Knowing about their typical clients also matter – while lawyer-client privileges prevent revealing information, it is good to know if your attorney is known to work with companies rather than individuals. More expensive attorneys who work for wealthier clients have different modus operandi to those accustomed to fighting for the interests of those with less advantaged financial backgrounds.
How do they approach resolving a legal issue?
Related to point (2) of this list, different attorneys have different ways of approaching similar problems. Aggressive attorneys might be what you’re looking for in a divorce case, but be careful that temperament doesn’t compare unfavorably with the solicitor hired on the opposite side.
If you want to resolve the divorce amicably, then you want a lawyer that can split the difference without ruffling feathers on either side. But that same dogged spirit might be what you need to pursue claims of personal injury and negotiate settlements.
Speaking with your attorney about their case philosophy is the best way to know if they are the best fit for representing you getting what you most want out of your legal issue.

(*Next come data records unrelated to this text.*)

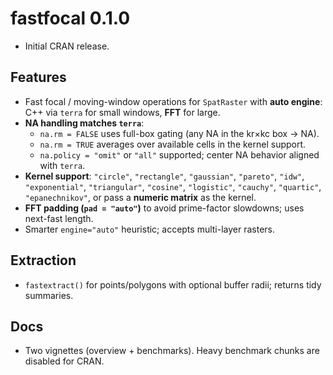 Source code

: # fastfocal 0.1.0

* Initial CRAN release.

## Features
- Fast focal / moving-window operations for `SpatRaster` with **auto engine**:
  C++ via `terra` for small windows, **FFT** for large.
- **NA handling matches `terra`**:
  - `na.rm = FALSE` uses full-box gating (any NA in the kr×kc box → NA).
  - `na.rm = TRUE` averages over available cells in the kernel support.
  - `na.policy = "omit"` or `"all"` supported; center NA behavior aligned with `terra`.
- **Kernel support**: `"circle"`, `"rectangle"`, `"gaussian"`, `"pareto"`, `"idw"`,
  `"exponential"`, `"triangular"`, `"cosine"`, `"logistic"`, `"cauchy"`,
  `"quartic"`, `"epanechnikov"`, or pass a **numeric matrix** as the kernel.
- **FFT padding (`pad = "auto"`)** to avoid prime-factor slowdowns; uses next-fast length.
- Smarter `engine="auto"` heuristic; accepts multi-layer rasters.

## Extraction
- `fastextract()` for points/polygons with optional buffer radii; returns tidy summaries.

## Docs
- Two vignettes (overview + benchmarks). Heavy benchmark chunks are disabled for CRAN.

What technology do they use?
This means more than just a facility with the internet and social media and the possession of common communication devices. This means a familiarity with various technological aids like document and file management, cloud-based services, and various methods of gaining and preserving evidence electronically.
This means knowing about hardware related to your problem – medical devices, some familiarity with automobiles and machinery, cameras and video recording, all of these things are useful in certain fields.
And even when the case doesn’t involve evidence per se, document handling and being able to show you files at your convenience even when out of the office are always useful. If you are not familiar with technology, if it would be relevant to your needs then ask if they can assist you in acquiring said capability.
The greatest influencer for having a good experience with your solicitor is simply being a client who knows what they want.